If the book has poetry that uses line numbers, read this page and align the line numbers consistently.

15. Check Balanced Markup

Note: the regular expression I use sees <tb> as unbalanced, and shows the text from the <tb> to the next markup as an error, so first I

Search <tb> replace <tb></tb>

If you can devise a better regex please do!)

Search&Replace for \<(\w+)>\n?[^<]+<(?!/\1>)

(any starting markup in <..> that doesn't end in an identical closing markup).

Because it includes a newline, the search may take several seconds to return the first result.

Correct the error and click search until no more are found.

15.5 Verify Location of Markup

Regex Search: </(.*?)>\. - verify that period on correct side of html tag.

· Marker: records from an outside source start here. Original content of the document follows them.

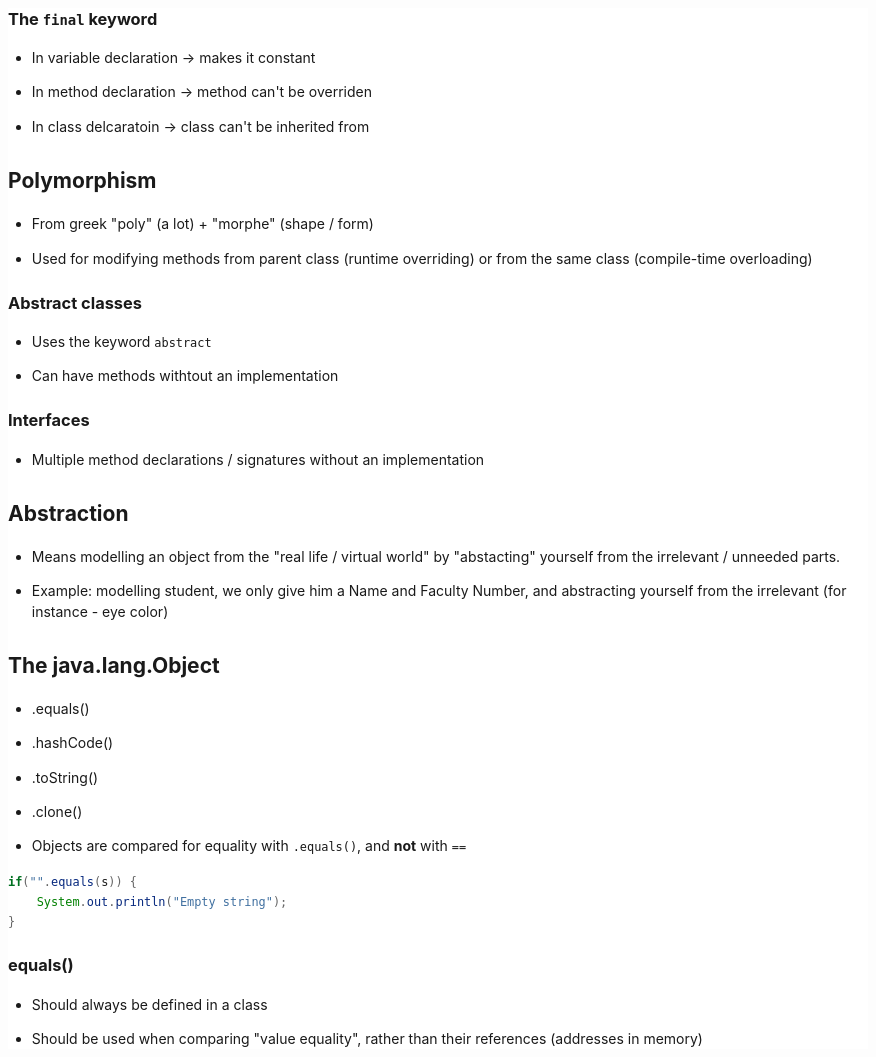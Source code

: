 ### The `final` keyword

- In variable declaration -> makes it constant

- In method declaration -> method can't be overriden

- In class delcaratoin -> class can't be inherited from

## Polymorphism

- From greek "poly" (a lot) + "morphe" (shape / form)

- Used for modifying methods from parent class (runtime overriding) or from the same class (compile-time overloading)

### Abstract classes

- Uses the keyword `abstract`

- Can have methods withtout an implementation

### Interfaces

- Multiple method declarations / signatures without an implementation

## Abstraction

- Means modelling an object from the "real life / virtual world" by "abstacting" yourself from the irrelevant / unneeded parts.

- Example: modelling student, we only give him a Name and Faculty Number, and abstracting yourself from the irrelevant (for instance - eye color)

## The java.lang.Object

- .equals()

- .hashCode()

- .toString()

- .clone()

- Objects are compared for equality with `.equals()`, and **not** with `==`

```java
if("".equals(s)) {
	System.out.println("Empty string");
}
```

### equals()

- Should always be defined in a class

- Should be used when comparing "value equality", rather than their references (addresses in memory)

Replace .<$1>
Regex Search: ([\.,:;])</(.*?)> - verify that punctuation is on correct side of html tag. Replace <$2>$1

16. Save Edited Markup

Save any unsaved changes in bookname_txt.txt.
Use File>Save As to make bookname_html.html

This will be the starting file for the HTML version. You can also use it as fallback in case you mess up and need to start the following steps over.

Re-open bookname_txt.txt.

17. Convert <tb>, Italic, Bold, and Smallcap

These steps are for the text document; HTML treated below.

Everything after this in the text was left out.